-- Records provided follows --
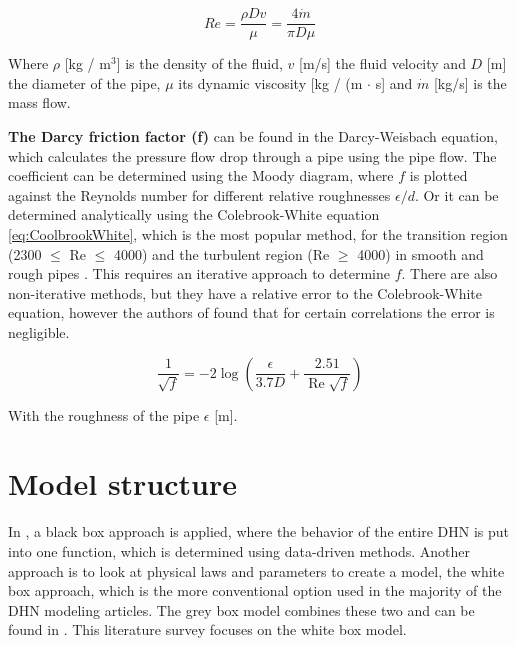 \begin{equation}\label{eq::Re}
R e=\frac{\rho D v}{\mu}=\frac{4 \dot{m}}{\pi D \mu}
\end{equation}

Where $\rho$ [kg / m$^3$] is the density of the fluid, $v$ [m/s] the fluid velocity and $D$ [m] the diameter of the pipe, $\mu$ its dynamic viscosity [kg / (m $\cdot$ s] and $\dot{m}$ [kg/s] is the mass flow. 

\textbf{The Darcy friction factor (f)} can be found in the Darcy-Weisbach equation, which calculates the pressure flow drop through a pipe using the pipe flow. The coefficient can be determined using the Moody diagram, where $f$ is plotted against the Reynolds number for different relative roughnesses $\epsilon / d$. Or it can be determined analytically using the Colebrook-White equation \ref{eq:CoolbrookWhite}, which is the most popular method, for the transition region (2300 $\leq$ Re $\leq$ 4000) and the turbulent region (Re $\geq$ 4000) in smooth and rough pipes \cite{Darcyfrictionfactor}. This requires an iterative approach to determine $f$. There are also non-iterative methods, but they have a relative error to the Colebrook-White equation, however the authors of \cite{Darcyfrictionfactor} found that for certain correlations the error is negligible.

\begin{equation}\label{eq:CoolbrookWhite}
\frac{1}{\sqrt{f}}=-2 \log \left(\frac{\epsilon}{3.7 D}+\frac{2.51}{\operatorname{Re} \sqrt{f}}\right)
\end{equation}

With the roughness of the pipe $\epsilon$ [m].

\section{Model structure}
In \cite{GUELPA2016586}\cite{KECEBAS2012339}, a black box approach is applied, where the behavior of the entire DHN is put into one function, which is determined using data-driven methods. Another approach is to look at physical laws and parameters to create a model, the white box approach, which is the more conventional option used in the majority of the DHN modeling articles. The grey box model combines these two and can be found in \cite{grey1}\cite{grey2}. This literature survey focuses on the white box model.

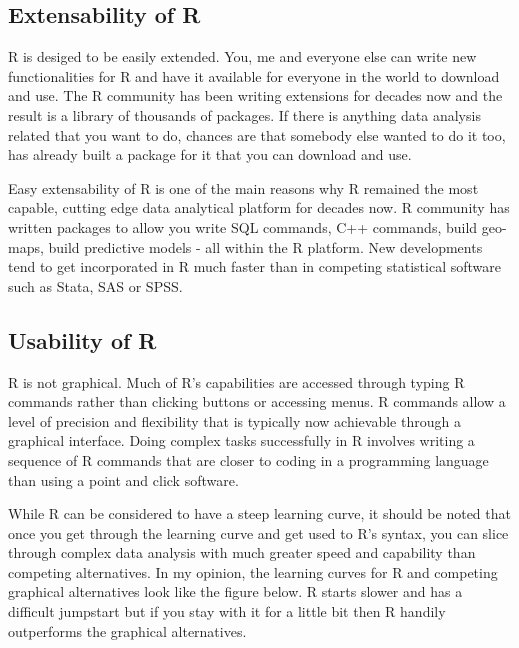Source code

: \documentclass[]{krantz}
\theoremstyle{definition}
\theoremstyle{definition}
\theoremstyle{definition}
\theoremstyle{remark}
\begin{document}
\subsection{Extensability of R}\label{extensability-of-r}

R is desiged to be easily extended. You, me and everyone else can write
new functionalities for R and have it available for everyone in the
world to download and use. The R community has been writing extensions
for decades now and the result is a library of thousands of packages. If
there is anything data analysis related that you want to do, chances are
that somebody else wanted to do it too, has already built a package for
it that you can download and use.

Easy extensability of R is one of the main reasons why R remained the
most capable, cutting edge data analytical platform for decades now. R
community has written packages to allow you write SQL commands, C++
commands, build geo-maps, build predictive models - all within the R
platform. New developments tend to get incorporated in R much faster
than in competing statistical software such as Stata, SAS or SPSS.

\subsection{Usability of R}\label{usability-of-r}

R is not graphical. Much of R's capabilities are accessed through typing
R commands rather than clicking buttons or accessing menus. R commands
allow a level of precision and flexibility that is typically now
achievable through a graphical interface. Doing complex tasks
successfully in R involves writing a sequence of R commands that are
closer to coding in a programming language than using a point and click
software.

While R can be considered to have a steep learning curve, it should be
noted that once you get through the learning curve and get used to R's
syntax, you can slice through complex data analysis with much greater
speed and capability than competing alternatives. In my opinion, the
learning curves for R and competing graphical alternatives look like the
figure below. R starts slower and has a difficult jumpstart but if you
stay with it for a little bit then R handily outperforms the graphical
alternatives.
\end{document}
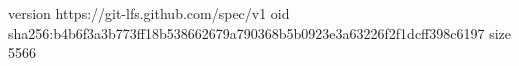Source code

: version https://git-lfs.github.com/spec/v1
oid sha256:b4b6f3a3b773ff18b538662679a790368b5b0923e3a63226f2f1dcff398c6197
size 5566

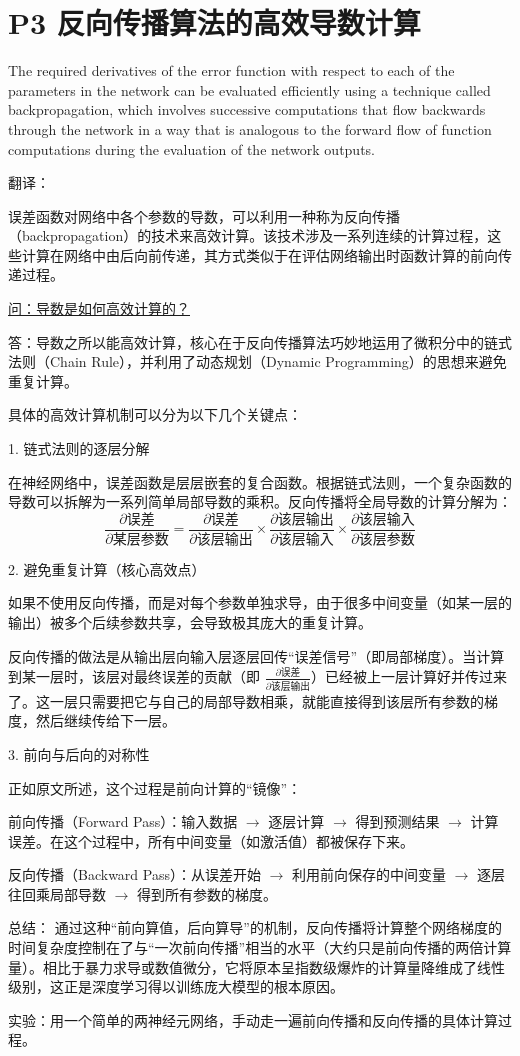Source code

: \documentclass{article}
\begin{document}
\section{P3 反向传播算法的高效导数计算}

The required derivatives of the error function with respect to each of the parameters in the network can be evaluated efficiently using a technique called backpropagation, which involves successive computations that flow backwards through the network in a way that is analogous to the forward flow of function computations during the evaluation of the network outputs.

{\color{red}
翻译：

误差函数对网络中各个参数的导数，可以利用一种称为反向传播（backpropagation）的技术来高效计算。该技术涉及一系列连续的计算过程，这些计算在网络中由后向前传递，其方式类似于在评估网络输出时函数计算的前向传递过程。
}

{\color{blue}
\underline{问：导数是如何高效计算的？}

答：导数之所以能高效计算，核心在于反向传播算法巧妙地运用了微积分中的链式法则（Chain Rule），并利用了动态规划（Dynamic Programming）的思想来避免重复计算。

具体的高效计算机制可以分为以下几个关键点：

1. 链式法则的逐层分解

在神经网络中，误差函数是层层嵌套的复合函数。根据链式法则，一个复杂函数的导数可以拆解为一系列简单局部导数的乘积。反向传播将全局导数的计算分解为：
$$\frac{\partial \text{误差}}{\partial \text{某层参数}} = \frac{\partial \text{误差}}{\partial \text{该层输出}} \times \frac{\partial \text{该层输出}}{\partial \text{该层输入}} \times \frac{\partial \text{该层输入}}{\partial \text{该层参数}}$$

2. 避免重复计算（核心高效点）

如果不使用反向传播，而是对每个参数单独求导，由于很多中间变量（如某一层的输出）被多个后续参数共享，会导致极其庞大的重复计算。

反向传播的做法是从输出层向输入层逐层回传“误差信号”（即局部梯度）。当计算到某一层时，该层对最终误差的贡献（即 $\frac{\partial \text{误差}}{\partial \text{该层输出}}$）已经被上一层计算好并传过来了。这一层只需要把它与自己的局部导数相乘，就能直接得到该层所有参数的梯度，然后继续传给下一层。

3. 前向与后向的对称性

正如原文所述，这个过程是前向计算的“镜像”：

前向传播（Forward Pass）：输入数据 $\rightarrow$ 逐层计算 $\rightarrow$ 得到预测结果 $\rightarrow$ 计算误差。在这个过程中，所有中间变量（如激活值）都被保存下来。

反向传播（Backward Pass）：从误差开始 $\rightarrow$ 利用前向保存的中间变量 $\rightarrow$ 逐层往回乘局部导数 $\rightarrow$ 得到所有参数的梯度。

总结：
通过这种“前向算值，后向算导”的机制，反向传播将计算整个网络梯度的时间复杂度控制在了与“一次前向传播”相当的水平（大约只是前向传播的两倍计算量）。相比于暴力求导或数值微分，它将原本呈指数级爆炸的计算量降维成了线性级别，这正是深度学习得以训练庞大模型的根本原因。

实验：用一个简单的两神经元网络，手动走一遍前向传播和反向传播的具体计算过程。
}
\end{document}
-- Records provided concluded --
• Exercise description:
Please show the lines in the entries above that hold the string "community".

• The completed task:
world to download and use. The R community has been writing extensions
community has written packages to allow you write SQL commands, C++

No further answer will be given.